Problem to solve:
Restate the data below word for word. Leave the images out.

(Document images with source code)
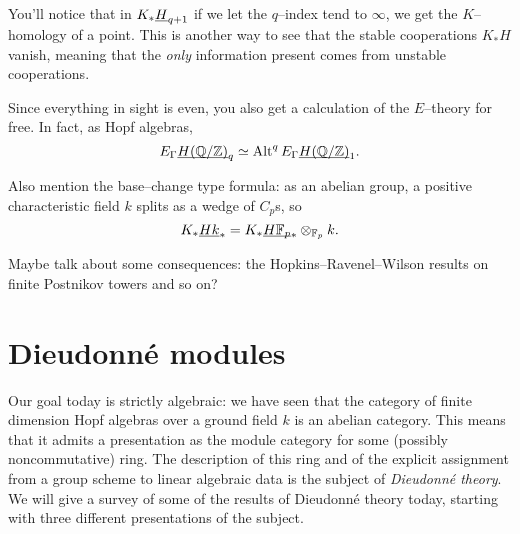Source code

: 








\begin{remark}
You'll notice that in $K_* \underline{\smash{H}}_{q+1}$ if we let the $q$--index tend to $\infty$, we get the $K$--homology of a point.  This is another way to see that the stable cooperations $K_* H$ vanish, meaning that the \emph{only} information present comes from unstable cooperations.
\end{remark}

\begin{remark}
Since everything in sight is even, you also get a calculation of the $E$--theory for free.  In fact, as Hopf algebras, \[E_\Gamma \underline{\smash{H(\mathbb{Q}/\mathbb Z)}}_{q} \simeq \operatorname{Alt}^q E_\Gamma \underline{\smash{H(\mathbb{Q}/\mathbb Z)}}_{1}.\]
\end{remark}

\begin{remark}
Also mention the base--change type formula: as an abelian group, a positive characteristic field $k$ splits as a wedge of $C_p$s, so \[K_* \underline{\smash{Hk}}_{*} = K_* \underline{\smash{H\mathbb F_p}}_{*} \otimes_{\mathbb F_p} k.\]
\end{remark}





Maybe talk about some consequences: the Hopkins--Ravenel--Wilson results on finite Postnikov towers and so on?








\section{Dieudonn\'e modules}

Our goal today is strictly algebraic: we have seen that the category of finite dimension Hopf algebras over a ground field $k$ is an abelian category.  This means that it admits a presentation as the module category for some (possibly noncommutative) ring.  The description of this ring and of the explicit assignment from a group scheme to linear algebraic data is the subject of \emph{Dieudonn\'e theory}.  We will give a survey of some of the results of Dieudonn\'e theory today, starting with three different presentations of the subject.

Problem solution:
Source code

: 








\begin{remark}
You'll notice that in $K_* \underline{\smash{H}}_{q+1}$ if we let the $q$--index tend to $\infty$, we get the $K$--homology of a point.  This is another way to see that the stable cooperations $K_* H$ vanish, meaning that the \emph{only} information present comes from unstable cooperations.
\end{remark}

\begin{remark}
Since everything in sight is even, you also get a calculation of the $E$--theory for free.  In fact, as Hopf algebras, \[E_\Gamma \underline{\smash{H(\mathbb{Q}/\mathbb Z)}}_{q} \simeq \operatorname{Alt}^q E_\Gamma \underline{\smash{H(\mathbb{Q}/\mathbb Z)}}_{1}.\]
\end{remark}

\begin{remark}
Also mention the base--change type formula: as an abelian group, a positive characteristic field $k$ splits as a wedge of $C_p$s, so \[K_* \underline{\smash{Hk}}_{*} = K_* \underline{\smash{H\mathbb F_p}}_{*} \otimes_{\mathbb F_p} k.\]
\end{remark}





Maybe talk about some consequences: the Hopkins--Ravenel--Wilson results on finite Postnikov towers and so on?








\section{Dieudonn\'e modules}

Our goal today is strictly algebraic: we have seen that the category of finite dimension Hopf algebras over a ground field $k$ is an abelian category.  This means that it admits a presentation as the module category for some (possibly noncommutative) ring.  The description of this ring and of the explicit assignment from a group scheme to linear algebraic data is the subject of \emph{Dieudonn\'e theory}.  We will give a survey of some of the results of Dieudonn\'e theory today, starting with three different presentations of the subject.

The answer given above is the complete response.